Modules, arguments et opérations - Corrigé

Énoncé

Déterminer le module et un argument des nombres complexes suivants.

1. \(z_1=\dfrac{\sqrt{6}-i\sqrt{2}}{2(1+i)}\)

2. \(z_2= \left( \dfrac{\sqrt{2}-\sqrt{2}i}{1-i\sqrt{3}} \right)^3\)

Solution

1. On a : \(\left\vert z_1 \right\vert= \left\vert \dfrac{\sqrt{6}-i\sqrt{2}}{2(1+i)} \right\vert= \dfrac{\left\vert \sqrt{6}-i\sqrt{2} \right\vert}{\left\vert 2(1+i) \right\vert}= \dfrac{\left\vert \sqrt{6}-i\sqrt{2} \right\vert}{\left\vert 2 \right\vert \left\vert 1+i \right\vert}\)
et  \(\arg(z_1)\equiv \arg\left(\dfrac{\sqrt{6}-i\sqrt{2}}{2(1+i)}\right)\equiv \arg(\sqrt{6}-i\sqrt{2})-\arg(2(1+i)) \ [2\pi]\equiv \arg(\sqrt{6}-i\sqrt{2})- \arg(2)- \arg(1+i) \ [2\pi]\)
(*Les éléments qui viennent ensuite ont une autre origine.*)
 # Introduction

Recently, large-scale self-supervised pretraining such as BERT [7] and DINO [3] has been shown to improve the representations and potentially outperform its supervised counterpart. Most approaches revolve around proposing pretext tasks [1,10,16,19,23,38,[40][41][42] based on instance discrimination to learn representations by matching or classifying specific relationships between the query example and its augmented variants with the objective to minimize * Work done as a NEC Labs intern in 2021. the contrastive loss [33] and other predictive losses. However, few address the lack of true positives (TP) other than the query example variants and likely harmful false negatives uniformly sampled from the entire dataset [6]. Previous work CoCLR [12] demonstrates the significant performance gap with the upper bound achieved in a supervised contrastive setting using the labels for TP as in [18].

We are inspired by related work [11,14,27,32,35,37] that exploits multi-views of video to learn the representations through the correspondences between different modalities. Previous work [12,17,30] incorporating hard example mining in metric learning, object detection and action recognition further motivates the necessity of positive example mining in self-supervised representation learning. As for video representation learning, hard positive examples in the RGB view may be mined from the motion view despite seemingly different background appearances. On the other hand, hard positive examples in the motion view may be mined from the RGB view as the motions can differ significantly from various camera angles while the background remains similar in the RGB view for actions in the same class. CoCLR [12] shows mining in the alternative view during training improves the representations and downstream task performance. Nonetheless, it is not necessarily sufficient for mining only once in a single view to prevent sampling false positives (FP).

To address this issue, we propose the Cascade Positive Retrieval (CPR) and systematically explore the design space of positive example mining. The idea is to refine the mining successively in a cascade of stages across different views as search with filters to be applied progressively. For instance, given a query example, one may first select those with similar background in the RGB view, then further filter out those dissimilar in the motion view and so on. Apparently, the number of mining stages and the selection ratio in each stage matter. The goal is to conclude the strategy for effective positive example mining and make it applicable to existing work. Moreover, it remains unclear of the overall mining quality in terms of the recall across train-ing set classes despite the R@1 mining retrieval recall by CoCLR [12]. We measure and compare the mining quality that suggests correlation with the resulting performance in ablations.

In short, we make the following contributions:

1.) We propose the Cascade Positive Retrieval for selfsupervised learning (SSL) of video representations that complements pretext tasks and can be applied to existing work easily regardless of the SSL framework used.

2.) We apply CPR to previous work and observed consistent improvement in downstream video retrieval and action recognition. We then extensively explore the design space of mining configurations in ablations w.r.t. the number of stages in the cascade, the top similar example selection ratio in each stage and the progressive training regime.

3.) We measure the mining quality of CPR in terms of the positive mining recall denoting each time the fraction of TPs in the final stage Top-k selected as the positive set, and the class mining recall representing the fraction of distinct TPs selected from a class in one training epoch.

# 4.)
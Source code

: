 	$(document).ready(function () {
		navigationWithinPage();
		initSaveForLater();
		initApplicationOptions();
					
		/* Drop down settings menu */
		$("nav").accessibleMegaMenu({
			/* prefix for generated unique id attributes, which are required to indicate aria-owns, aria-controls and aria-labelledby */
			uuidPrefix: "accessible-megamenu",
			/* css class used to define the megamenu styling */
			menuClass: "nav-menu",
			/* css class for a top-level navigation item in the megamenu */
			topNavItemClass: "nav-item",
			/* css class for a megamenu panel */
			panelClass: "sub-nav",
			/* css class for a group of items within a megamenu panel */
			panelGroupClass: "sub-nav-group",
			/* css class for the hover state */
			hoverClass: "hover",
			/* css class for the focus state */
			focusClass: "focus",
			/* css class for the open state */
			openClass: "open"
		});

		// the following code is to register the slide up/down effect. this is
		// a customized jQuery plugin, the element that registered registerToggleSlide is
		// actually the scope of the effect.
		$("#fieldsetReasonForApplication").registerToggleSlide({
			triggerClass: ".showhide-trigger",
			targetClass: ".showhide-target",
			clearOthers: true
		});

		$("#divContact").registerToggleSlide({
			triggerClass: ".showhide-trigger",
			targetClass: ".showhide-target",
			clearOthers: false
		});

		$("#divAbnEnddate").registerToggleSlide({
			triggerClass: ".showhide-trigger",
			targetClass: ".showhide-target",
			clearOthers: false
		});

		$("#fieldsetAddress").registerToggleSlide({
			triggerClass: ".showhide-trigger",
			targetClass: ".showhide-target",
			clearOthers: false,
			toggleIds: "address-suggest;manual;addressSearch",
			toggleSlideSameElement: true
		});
• \(\left\vert 2 \right\vert = 2 \,\text {et} \arg(2) \equiv 0 \ [2\pi] \,\text {car}\, 2 \in \mathbb{R}.\)
  
• \(\left\vert 1+i \right\vert = \sqrt{2} \,\text {et} \arg(1+i) \equiv \dfrac{\pi}{4} \ [2\pi]\)
  
•   \(\left\vert \sqrt{6}-i\sqrt{2} \right\vert= \sqrt{(\sqrt{6})^2-(\sqrt{2})^2}= \sqrt{6+2}= \sqrt{8}= 2\sqrt{2}\) .
  

Soit \(\theta\) un argument de \(\sqrt{6}-i\sqrt{2}\) . On a alors :
\(\left\lbrace \begin{array}{l}\cos\theta=\dfrac{\sqrt{6}}{2 \sqrt{2}}=\dfrac{\sqrt{3}}{2}=\cos \dfrac{-\pi}{6}\\\sin\theta_=\dfrac{-\sqrt{2}}{2 \sqrt{2}}= -\dfrac{1}{2}=\sin \dfrac{-\pi}{6}\end{array} \right.\)
donc \(\theta \equiv -\dfrac{\pi}{6} \ [2\pi]\) .

On en déduit que :
\(\left\vert z_1 \right\vert=\dfrac{2 \sqrt{2}}{2\sqrt{2}}=1\)   et   \(\arg(z_1)\equiv \theta - \dfrac{\pi}{4}\equiv - \dfrac{2\pi}{12}-\dfrac{3\pi}{12}\equiv -\dfrac{5\pi}{12} \ [2\pi] .\)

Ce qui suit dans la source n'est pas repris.